Hilton, Hyatt, and Marriott are among the hotel brands that are now dealing with striking employees. According to the union, the hotels have a combined total of 23,000 rooms with locations in the cities of Boston, San Diego, San Francisco, San Jose, and Seattle. Additionally, the hotels are located in Honolulu and Kauai in Hawaii, as well as Greenwich, Connecticut.

It is possible that the union may extend the strike to as many as sixty-five hotels in twelve different cities. These hotels might include those in Baltimore, Oakland, California, Providence, Rhode Island, and New Haven, Connecticut. The union is potentially expanding the strike to include other hotels. According to statements made by representatives of Hilton and Hyatt to CNN on Friday, the companies are dedicated to reaching agreements with the union, but they will also continue to provide service to consumers in the event of a work stoppage.

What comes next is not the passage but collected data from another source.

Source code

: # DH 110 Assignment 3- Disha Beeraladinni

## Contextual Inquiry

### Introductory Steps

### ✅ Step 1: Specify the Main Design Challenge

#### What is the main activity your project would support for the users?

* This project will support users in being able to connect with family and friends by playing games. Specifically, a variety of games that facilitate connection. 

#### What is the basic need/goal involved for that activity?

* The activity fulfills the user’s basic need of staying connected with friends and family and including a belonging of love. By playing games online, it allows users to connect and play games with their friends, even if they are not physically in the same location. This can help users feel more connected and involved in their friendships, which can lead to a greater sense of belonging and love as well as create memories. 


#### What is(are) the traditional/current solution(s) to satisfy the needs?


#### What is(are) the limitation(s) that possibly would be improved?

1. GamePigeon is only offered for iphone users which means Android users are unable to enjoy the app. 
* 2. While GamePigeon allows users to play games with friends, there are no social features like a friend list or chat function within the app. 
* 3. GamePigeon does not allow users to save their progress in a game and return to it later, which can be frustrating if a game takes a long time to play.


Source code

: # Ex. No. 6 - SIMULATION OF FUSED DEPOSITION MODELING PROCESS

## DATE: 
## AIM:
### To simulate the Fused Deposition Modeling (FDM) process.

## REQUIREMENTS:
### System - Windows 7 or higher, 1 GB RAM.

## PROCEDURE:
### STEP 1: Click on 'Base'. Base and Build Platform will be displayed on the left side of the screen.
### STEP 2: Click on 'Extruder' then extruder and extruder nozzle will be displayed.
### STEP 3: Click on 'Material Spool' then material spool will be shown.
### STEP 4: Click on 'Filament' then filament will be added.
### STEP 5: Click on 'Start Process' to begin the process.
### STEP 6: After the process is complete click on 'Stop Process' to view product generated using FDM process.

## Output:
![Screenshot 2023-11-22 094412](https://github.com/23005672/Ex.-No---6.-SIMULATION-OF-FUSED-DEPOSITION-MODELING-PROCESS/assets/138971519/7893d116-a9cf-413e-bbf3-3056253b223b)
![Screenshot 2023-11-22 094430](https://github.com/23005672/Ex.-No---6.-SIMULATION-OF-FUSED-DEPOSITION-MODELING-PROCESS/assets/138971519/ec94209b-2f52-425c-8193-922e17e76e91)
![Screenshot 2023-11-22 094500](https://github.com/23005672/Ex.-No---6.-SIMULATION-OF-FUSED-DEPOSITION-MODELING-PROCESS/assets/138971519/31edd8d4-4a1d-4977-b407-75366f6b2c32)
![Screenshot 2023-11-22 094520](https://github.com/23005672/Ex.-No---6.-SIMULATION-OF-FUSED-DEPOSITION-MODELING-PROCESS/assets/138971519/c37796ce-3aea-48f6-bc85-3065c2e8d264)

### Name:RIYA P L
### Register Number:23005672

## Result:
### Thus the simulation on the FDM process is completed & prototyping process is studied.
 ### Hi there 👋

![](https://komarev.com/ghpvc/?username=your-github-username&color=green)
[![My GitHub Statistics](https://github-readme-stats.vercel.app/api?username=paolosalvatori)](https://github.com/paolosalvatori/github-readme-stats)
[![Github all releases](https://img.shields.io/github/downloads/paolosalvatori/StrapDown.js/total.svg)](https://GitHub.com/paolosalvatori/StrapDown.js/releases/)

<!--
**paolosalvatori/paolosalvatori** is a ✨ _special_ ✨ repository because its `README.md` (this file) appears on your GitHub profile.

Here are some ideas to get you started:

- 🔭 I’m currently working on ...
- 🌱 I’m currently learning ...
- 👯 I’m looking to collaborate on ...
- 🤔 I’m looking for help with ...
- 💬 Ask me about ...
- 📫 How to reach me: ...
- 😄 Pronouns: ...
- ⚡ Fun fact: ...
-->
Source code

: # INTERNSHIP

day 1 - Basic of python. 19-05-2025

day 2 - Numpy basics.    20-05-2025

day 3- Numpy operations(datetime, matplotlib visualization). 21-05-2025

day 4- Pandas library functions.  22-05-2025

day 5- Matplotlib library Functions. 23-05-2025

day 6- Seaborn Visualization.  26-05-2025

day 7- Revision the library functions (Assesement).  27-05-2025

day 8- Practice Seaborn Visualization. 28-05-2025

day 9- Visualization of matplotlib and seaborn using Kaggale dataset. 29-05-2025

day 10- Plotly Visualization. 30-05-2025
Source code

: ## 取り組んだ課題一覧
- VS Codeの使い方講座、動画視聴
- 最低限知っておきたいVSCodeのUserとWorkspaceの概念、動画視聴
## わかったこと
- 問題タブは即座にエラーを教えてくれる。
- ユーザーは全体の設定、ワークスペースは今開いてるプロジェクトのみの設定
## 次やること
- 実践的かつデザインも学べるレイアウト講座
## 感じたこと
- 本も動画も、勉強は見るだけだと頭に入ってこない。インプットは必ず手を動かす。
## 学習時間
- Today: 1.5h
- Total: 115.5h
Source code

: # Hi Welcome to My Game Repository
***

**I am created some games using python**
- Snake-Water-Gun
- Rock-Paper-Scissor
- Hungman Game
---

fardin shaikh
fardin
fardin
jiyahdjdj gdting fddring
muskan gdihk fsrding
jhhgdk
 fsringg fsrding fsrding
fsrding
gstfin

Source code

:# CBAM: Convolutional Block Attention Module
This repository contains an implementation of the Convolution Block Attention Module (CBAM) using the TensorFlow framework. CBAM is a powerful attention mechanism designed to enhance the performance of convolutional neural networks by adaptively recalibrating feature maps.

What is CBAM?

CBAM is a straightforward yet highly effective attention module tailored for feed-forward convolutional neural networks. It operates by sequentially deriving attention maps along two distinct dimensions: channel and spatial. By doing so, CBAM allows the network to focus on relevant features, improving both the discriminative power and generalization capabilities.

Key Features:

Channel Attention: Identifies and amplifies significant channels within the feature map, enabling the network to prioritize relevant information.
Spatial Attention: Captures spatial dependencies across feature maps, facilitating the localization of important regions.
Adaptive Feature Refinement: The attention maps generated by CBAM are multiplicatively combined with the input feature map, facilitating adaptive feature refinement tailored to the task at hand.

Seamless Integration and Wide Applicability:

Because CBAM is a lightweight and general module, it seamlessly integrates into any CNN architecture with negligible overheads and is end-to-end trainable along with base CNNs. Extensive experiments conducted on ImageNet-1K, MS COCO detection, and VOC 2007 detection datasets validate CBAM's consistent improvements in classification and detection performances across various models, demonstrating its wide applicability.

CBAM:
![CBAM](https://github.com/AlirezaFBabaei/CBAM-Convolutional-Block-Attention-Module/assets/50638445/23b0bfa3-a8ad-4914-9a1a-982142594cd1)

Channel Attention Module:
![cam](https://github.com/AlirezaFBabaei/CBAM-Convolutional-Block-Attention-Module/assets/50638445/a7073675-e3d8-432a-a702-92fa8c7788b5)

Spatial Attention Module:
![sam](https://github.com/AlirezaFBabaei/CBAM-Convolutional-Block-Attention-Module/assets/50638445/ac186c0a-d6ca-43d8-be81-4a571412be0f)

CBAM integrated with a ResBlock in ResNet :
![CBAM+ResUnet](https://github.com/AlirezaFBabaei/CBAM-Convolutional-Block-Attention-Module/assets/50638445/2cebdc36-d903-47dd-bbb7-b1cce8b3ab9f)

Hyatt has issued a statement expressing its dissatisfaction with the decision of the union to go on strike. According to Michael D’Angelo, who is the director of labor relations at Hyatt, “We look forward to continuing to negotiate fair contracts and recognize the contributions of Hyatt employees.”

During the holiday weekend of the Fourth of July in 2017, the 15,000 members of the same union went on strike at 65 hotels located in the counties of Los Angeles and Orange in Southern California. They went back to work a few days later, but in the months that followed, they staged a series of rolling strikes. These strikes were occasionally related to key tourist periods, such as the weekend of Taylor Swift concerts in Los Angeles.

These strikes are scheduled to come to an end after three days, much as the work stoppage that took place in Los Angeles. Mills told CNN on Friday, before to the deadline for the walkout, that the union has not yet decided whether or not they would return on a rolling basis, like they did in Southern California the previous year. A resumption of rolling strikes is not completely out of the question.

Eventually, the union was able to make agreements with all of the hotels that they had targeted, with the exception of three of them. However, these agreements were not achieved until early this year.

This Labor Day weekend has been unusually busy for travel, with the American Automobile Association (AAA) anticipating a nine percent increase in domestic travel in comparison to the previous year and the Transportation Security Administration (TSA) anticipating record passenger inspections at airports in the United States.